Justin Stevenson

Written by: Justin Stevenson

Justin Stevenson

Associate Director

HMRC appeals to moral conscience of taxpayers

Morality in tax is a concept that HMRC is keen to encourage, especially when dealing with issues of tax avoidance. Press releases from HMRC often lead with how it is ‘right and fair’ that everyone pays the ‘correct amount of tax’.

Establishing the ‘correct’ amount of tax, however, is often difficult enough when just looking at the letter of the law; it becomes even more so when also considering the moral aspects.

Situations do arise where a historic liability is found to be due but HMRC is unable to collect the tax, often because time limits for raising assessments have passed. In these situations, some taxpayers decide to ‘do the right thing’ and make a voluntary payment in respect of the tax that can no longer be collected. This is known as voluntary restitution. 

More recently, we see HMRC trying to apply the concept of voluntary restitution to cases where a refund has arisen from the use of a historic tax avoidance scheme.

There are tax avoidance schemes that generate losses and create significant tax refunds. HMRC tend to withhold the repayment of these amounts whilst it determines the validity of the loss being claimed. But not always.

Whilst much of the legislation and recent tax tribunal decisions are strongly in HMRC’s favour when it comes to tackling perceived tax avoidance, a Supreme Court decision in the case of Derry has made the collection of tax more difficult for HMRC in some situations.

The decision in Derry broadly means that, for HMRC to enquire into a loss carry-back claim, a valid enquiry must have been open for the year in which the loss is carried back. Previously HMRC had believed and contended that it was sufficient to enquire into the tax year for the return upon which the claim was made, and as such failed to ‘protect’ the earlier year for enquiry.

Following the decision in Derry, some cases where a refund was withheld following a loss carry-back are now out of time to be challenged. HMRC can longer stop the issue of the refund, even in cases in which it is likely the losses originally claimed to create the refund are not technically due.

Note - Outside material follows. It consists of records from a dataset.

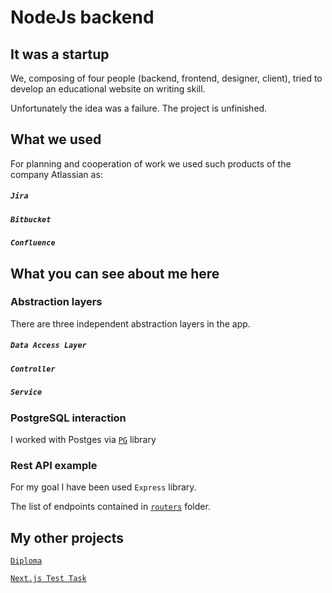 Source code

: # NodeJs backend 

## It was a startup

We, composing of four people (backend, frontend, designer, client), tried to develop an educational website on writing skill.

Unfortunately the idea was a failure. The project is unfinished.

## What we used

For planning and cooperation of work we used such products of the company Atlassian as:

##### `Jira`

##### `Bitbucket`

##### `Confluence`

## What you can see about me here

### Abstraction layers

There are three independent abstraction layers in the app.

##### `Data Access Layer`

##### `Controller`

##### `Service`

### PostgreSQL interaction

I worked with Postges via [`PG`](https://www.npmjs.com/package/pg "PG") library 

### Rest API example

For my goal I have been used `Express` library.

The list of endpoints contained in [`routers`](./app/routers) folder.

## My other projects

[`Diploma`](https://github.com/IvanSemin33/RPTDMS-UI)

[`Next.js Test Task`](https://github.com/mihalay123/test-task-twitch-search)
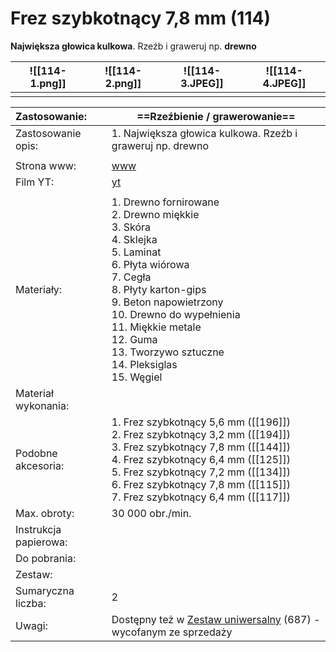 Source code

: # Frez szybkotnący 7,8 mm (114)

**Największa głowica kulkowa**. Rzeźb i graweruj np. **drewno**


| ![[114-1.png]] | ![[114-2.png]] | ![[114-3.JPEG]] | ![[114-4.JPEG]] |
| -------------- | -------------- | --------------- | --------------- |
|                |                |                 |                 |



| Zastosowanie:         | ==Rzeźbienie / grawerowanie==                                                                                                                                                                                                                                                                |
| :-------------------- | -------------------------------------------------------------------------------------------------------------------------------------------------------------------------------------------------------------------------------------------------------------------------------------------- |
| Zastosowanie opis:    | 1.  Największa głowica kulkowa. Rzeźb i graweruj np. drewno<br>                                                                                                                                                                                                                              |
|                       |                                                                                                                                                                                                                                                                                              |
| Strona www:           | [www](https://www.dremel.com/pl/pl/p/frez-szybkotnacy-78-mm-26150114ja)                                                                                                                                                                                                                      |
| Film YT:              | [yt](https://youtu.be/_IS-qDVx0PM)                                                                                                                                                                                                                                                           |
|                       |                                                                                                                                                                                                                                                                                              |
| Materiały:            | 1. Drewno fornirowane<br>2. Drewno miękkie<br>3. Skóra<br>4. Sklejka<br>5. Laminat<br>6. Płyta wiórowa<br>7. Cegła<br>8. Płyty karton-gips<br>9. Beton napowietrzony<br>10. Drewno do wypełnienia<br>11. Miękkie metale<br>12. Guma<br>13. Tworzywo sztuczne<br>14. Pleksiglas<br>15. Węgiel |
| Materiał wykonania:   |                                                                                                                                                                                                                                                                                              |
| Podobne akcesoria:    | 1. Frez szybkotnący 5,6 mm ([[196]])<br>2. Frez szybkotnący 3,2 mm ([[194]])<br>3. Frez szybkotnący 7,8 mm ([[144]])<br>4. Frez szybkotnący 6,4 mm ([[125]])<br>5. Frez szybkotnący 7,2 mm ([[134]])<br>6. Frez szybkotnący 7,8 mm ([[115]])<br>7. Frez szybkotnący 6,4 mm ([[117]])         |
| Max. obroty:          | 30 000 obr./min.                                                                                                                                                                                                                                                                             |
| Instrukcja papierowa: |                                                                                                                                                                                                                                                                                              |
| Do pobrania:          |                                                                                                                                                                                                                                                                                              |
| Zestaw:               |                                                                                                                                                                                                                                                                                              |
| Sumaryczna liczba:    | 2                                                                                                                                                                                                                                                                                            |
| Uwagi:                | Dostępny też w [Zestaw uniwersalny](https://www.dremel.com/pl/pl/p/frez-szybkotnacy-78-mm-26150114ja) (687) - wycofanym ze sprzedaży                                                                                                                                                         |
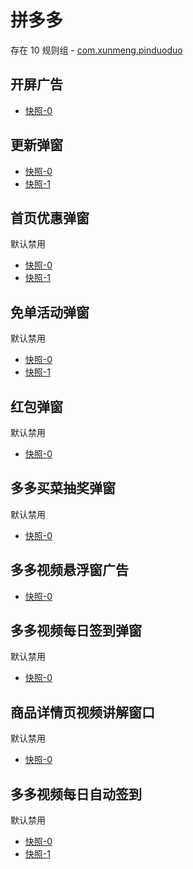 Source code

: # 拼多多

存在 10 规则组 - [com.xunmeng.pinduoduo](/src/apps/com.xunmeng.pinduoduo.ts)

## 开屏广告

- [快照-0](https://i.gkd.li/import/12799632)

## 更新弹窗

- [快照-0](https://i.gkd.li/import/import/12642017)
- [快照-1](https://i.gkd.li/import/13195645)

## 首页优惠弹窗

默认禁用

- [快照-0](https://i.gkd.li/import/import/12642015)
- [快照-1](https://i.gkd.li/import/import/12642019)

## 免单活动弹窗

默认禁用

- [快照-0](https://i.gkd.li/import/import/12642032)
- [快照-1](https://i.gkd.li/import/import/12642038)

## 红包弹窗

默认禁用

- [快照-0](https://i.gkd.li/import/import/12642023)

## 多多买菜抽奖弹窗

默认禁用

- [快照-0](https://i.gkd.li/import/import/12642053)

## 多多视频悬浮窗广告

- [快照-0](https://i.gkd.li/import/import/12642058)

## 多多视频每日签到弹窗

默认禁用

- [快照-0](https://i.gkd.li/import/import/12700615)

## 商品详情页视频讲解窗口

默认禁用

- [快照-0](https://i.gkd.li/import/13178326)

## 多多视频每日自动签到

默认禁用

- [快照-0](https://i.gkd.li/import/import/13201422)
- [快照-1](https://i.gkd.li/import/import/13205634)
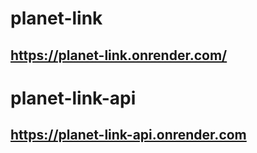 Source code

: # planet-link
## https://planet-link.onrender.com/

# planet-link-api
## https://planet-link-api.onrender.com
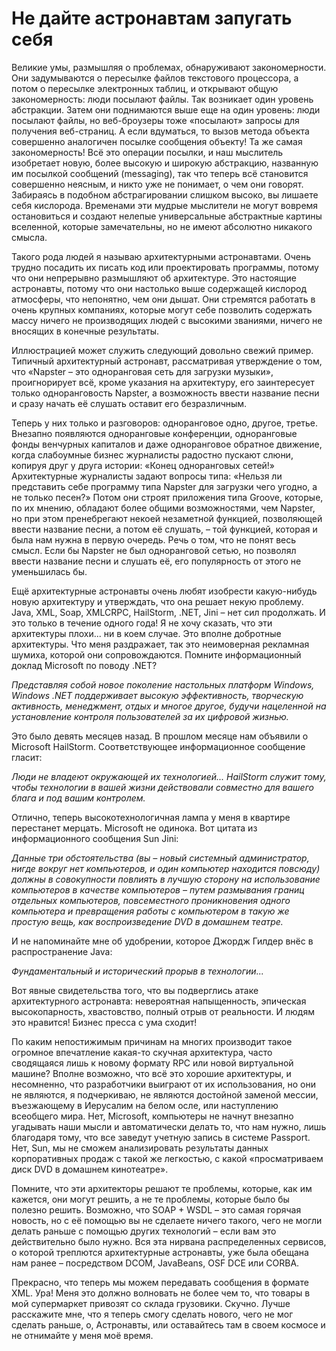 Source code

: # Не дайте астронавтам запугать себя

Великие умы, размышляя о проблемах, обнаруживают закономерности. Они задумываются о пересылке
файлов текстового процессора, а потом о пересылке электронных таблиц, и открывают общую
закономерность: люди посылают файлы. Так возникает один уровень абстракции. Затем они поднимаются
выше еще на один уровень: люди посылают файлы, но веб-броузеры тоже «посылают» запросы для получения
веб-страниц. А если вдуматься, то вызов метода объекта совершенно аналогичен посылке сообщения
объекту! Та же самая закономерность! Всё это операции посылки, и наш мыслитель изобретает новую,
более высокую и широкую абстракцию, названную им посылкой сообщений (messaging), так что теперь
всё становится совершенно неясным, и никто уже не понимает, о чем они говорят. Забираясь в подобном
абстрагировании слишком высоко, вы лишаете себя кислорода. Временами эти мудрые мыслители не могут
вовремя остановиться и создают нелепые универсальные абстрактные картины вселенной, которые
замечательны, но не имеют абсолютно никакого смысла.

Такого рода людей я называю архитектурными астронавтами. Очень трудно посадить их писать код или
проектировать программы, потому что они непрерывно размышляют об архитектуре. Это настоящие астронавты,
потому что они настолько выше содержащей кислород атмосферы, что непонятно, чем они дышат. Они стремятся
работать в очень крупных компаниях, которые могут себе позволить содержать массу ничего не производящих
людей с высокими званиями, ничего не вносящих в конечные результаты.

Иллюстрацией может служить следующий довольно свежий пример. Типичный архитектурный астронавт,
рассматривая утверждение о том, что «Napster – это одноранговая сеть для загрузки музыки», проигнорирует
всё, кроме указания на архитектуру, его заинтересует только одноранговость Napster, а возможность ввести
название песни и сразу начать её слушать оставит его безразличным.

Теперь у них только и разговоров: одноранговое одно, другое, третье. Внезапно появляются одноранговые
конференции, одноранговые фонды венчурных капиталов и даже одноранговое обратное движение, когда слабоумные
бизнес журналисты радостно пускают слюни, копируя друг у друга истории: «Конец одноранговых сетей!»
Архитектурные журналисты задают вопросы типа: «Нельзя ли представить себе программу типа Napster для
загрузки чего угодно, а не только песен?» Потом они строят приложения типа Groove, которые, по их мнению,
обладают более общими возможностями, чем Napster, но при этом пренебрегают некоей незаметной функцией,
позволяющей ввести название песни, а потом её слушать, – той функцией, которая и была нам нужна в первую
очередь. Речь о том, что не понят весь смысл. Если бы Napster не был одноранговой сетью, но позволял ввести
название песни и слушать её, его популярность от этого не уменьшилась бы.

Ещё архитектурные астронавты очень любят изобрести какую-нибудь новую архитектуру и утверждать, что она
решает некую проблему. Java, XML, Soap, XMLCRPC, HailStorm, .NET, Jini – нет сил продолжать. И это только
в течение одного года! Я не хочу сказать, что эти архитектуры плохи... ни в коем случае. Это вполне добротные
архитектуры. Что меня раздражает, так это неимоверная рекламная шумиха, которой они сопровождаются. Помните
информационный доклад Microsoft по поводу .NET?

*Представляя собой новое поколение настольных платформ Windows, Windows .NET поддерживает высокую эффективность, творческую активность, менеджмент, отдых и многое другое, будучи нацеленной на установление контроля пользователей за их цифровой жизнью.*

Это было девять месяцев назад. В прошлом месяце нам объявили о Microsoft HailStorm. Соответствующее
информационное сообщение гласит:

*Люди не владеют окружающей их технологией... HailStorm служит тому, чтобы технологии в вашей жизни действовали совместно для вашего блага и под вашим контролем.*

Отлично, теперь высокотехнологичная лампа у меня в квартире перестанет мерцать. Microsoft не одинока. Вот
цитата из информационного сообщения Sun Jini:

*Данные три обстоятельства (вы – новый системный администратор, нигде вокруг нет компьютеров, и один компьютер находится повсюду) должны в совокупности повлиять в лучшую сторону на использование компьютеров в качестве компьютеров – путем размывания границ отдельных компьютеров, повсеместного проникновения одного компьютера и превращения работы с компьютером в такую же простую вещь, как воспроизведение DVD в домашнем театре.*

И не напоминайте мне об удобрении, которое Джордж Гилдер внёс в распространение Java:

*Фундаментальный и исторический прорыв в технологии...*

Вот явные свидетельства того, что вы подверглись атаке архитектурного астронавта: невероятная напыщенность,
эпическая высокопарность, хвастовство, полный отрыв от реальности. И людям это нравится! Бизнес пресса с ума
сходит!

По каким непостижимым причинам на многих производит такое огромное впечатление какая-то скучная архитектура,
часто сводящаяся лишь к новому формату RPC или новой виртуальной машине? Вполне возможно, что всё это хорошие
архитектуры, и несомненно, что разработчики выиграют от их использования, но они не являются, я подчеркиваю,
не являются достойной заменой мессии, въезжающему в Иерусалим на белом осле, или наступлению всеобщего мира.
Нет, Microsoft, компьютеры не начнут внезапно угадывать наши мысли и автоматически делать то, что нам нужно,
лишь благодаря тому, что все заведут учетную запись в системе Passport. Нет, Sun, мы не сможем анализировать
результаты данных корпоративных продаж с такой же легкостью, с какой «просматриваем диск DVD в домашнем
кинотеатре».

Помните, что эти архитекторы решают те проблемы, которые, как им кажется, они могут решить, а не те проблемы,
которые было бы полезно решить. Возможно, что SOAP + WSDL – это самая горячая новость, но с её помощью вы не
сделаете ничего такого, чего не могли делать раньше с помощью других технологий – если вам это действительно
было нужно. Вся эта нирвана распределенных сервисов, о которой треплются архитектурные астронавты, уже была
обещана нам ранее – посредством DCOM, JavaBeans, OSF DCE или CORBA.

Прекрасно, что теперь мы можем передавать сообщения в формате XML. Ура! Меня это должно волновать не более
чем то, что товары в мой супермаркет привозят со склада грузовики. Скучно. Лучше расскажите мне, что я теперь
смогу сделать нового, чего не мог сделать раньше, о, Астронавты, или оставайтесь там в своем космосе и не
отнимайте у меня моё время.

HMRC is however appealing to taxpayers’ consciences in these cases by writing to them and clearly stating that it does not believe them to be entitled to the repayment and asking if they wish to give up their right to receive it.

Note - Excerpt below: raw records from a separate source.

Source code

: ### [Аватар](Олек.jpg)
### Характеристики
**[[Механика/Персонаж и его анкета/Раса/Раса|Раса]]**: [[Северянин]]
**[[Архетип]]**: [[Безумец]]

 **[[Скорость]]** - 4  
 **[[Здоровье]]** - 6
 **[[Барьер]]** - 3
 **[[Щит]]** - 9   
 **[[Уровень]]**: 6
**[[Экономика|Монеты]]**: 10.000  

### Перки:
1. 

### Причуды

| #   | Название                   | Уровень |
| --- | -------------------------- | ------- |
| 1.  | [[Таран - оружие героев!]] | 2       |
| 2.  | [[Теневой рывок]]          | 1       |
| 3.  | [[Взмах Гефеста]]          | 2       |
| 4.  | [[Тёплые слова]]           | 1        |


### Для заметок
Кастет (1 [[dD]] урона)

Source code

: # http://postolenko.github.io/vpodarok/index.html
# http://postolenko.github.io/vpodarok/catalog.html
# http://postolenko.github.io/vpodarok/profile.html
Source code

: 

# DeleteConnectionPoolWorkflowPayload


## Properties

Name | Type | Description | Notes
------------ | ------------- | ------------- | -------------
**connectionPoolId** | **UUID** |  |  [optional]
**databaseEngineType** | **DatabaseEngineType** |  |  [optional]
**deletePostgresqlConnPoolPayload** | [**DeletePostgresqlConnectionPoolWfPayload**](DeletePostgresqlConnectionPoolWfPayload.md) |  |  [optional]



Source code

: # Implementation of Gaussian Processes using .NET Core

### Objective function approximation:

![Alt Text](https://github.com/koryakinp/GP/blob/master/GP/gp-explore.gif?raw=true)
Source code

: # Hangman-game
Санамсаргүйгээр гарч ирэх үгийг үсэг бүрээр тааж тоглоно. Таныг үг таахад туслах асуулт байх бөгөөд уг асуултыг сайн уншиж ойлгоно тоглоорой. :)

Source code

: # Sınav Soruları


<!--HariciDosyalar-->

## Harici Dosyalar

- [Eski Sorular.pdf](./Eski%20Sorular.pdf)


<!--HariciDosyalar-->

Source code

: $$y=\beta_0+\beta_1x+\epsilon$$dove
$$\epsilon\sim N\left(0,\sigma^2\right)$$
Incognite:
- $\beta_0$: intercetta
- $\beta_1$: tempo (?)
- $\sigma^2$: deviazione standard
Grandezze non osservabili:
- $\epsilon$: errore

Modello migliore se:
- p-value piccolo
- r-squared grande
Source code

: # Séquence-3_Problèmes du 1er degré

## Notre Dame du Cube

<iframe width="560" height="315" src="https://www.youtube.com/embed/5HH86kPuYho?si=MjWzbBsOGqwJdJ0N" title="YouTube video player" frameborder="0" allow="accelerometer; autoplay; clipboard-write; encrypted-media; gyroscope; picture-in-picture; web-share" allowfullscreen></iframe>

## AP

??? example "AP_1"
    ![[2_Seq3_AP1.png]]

At a time of great hardship for many and on the back of the well-publicised difficulties some people experienced trying to resolve failed tax avoidance schemes, this is a bold and interesting development from HMRC. We wonder if we will continue to see HMRC increasingly pursuing a moral outlook when it comes to collecting tax. Similarly, will HMRC itself apply a moral perspective in those situations when legislation gives a perverse and adverse outcome for taxpayers?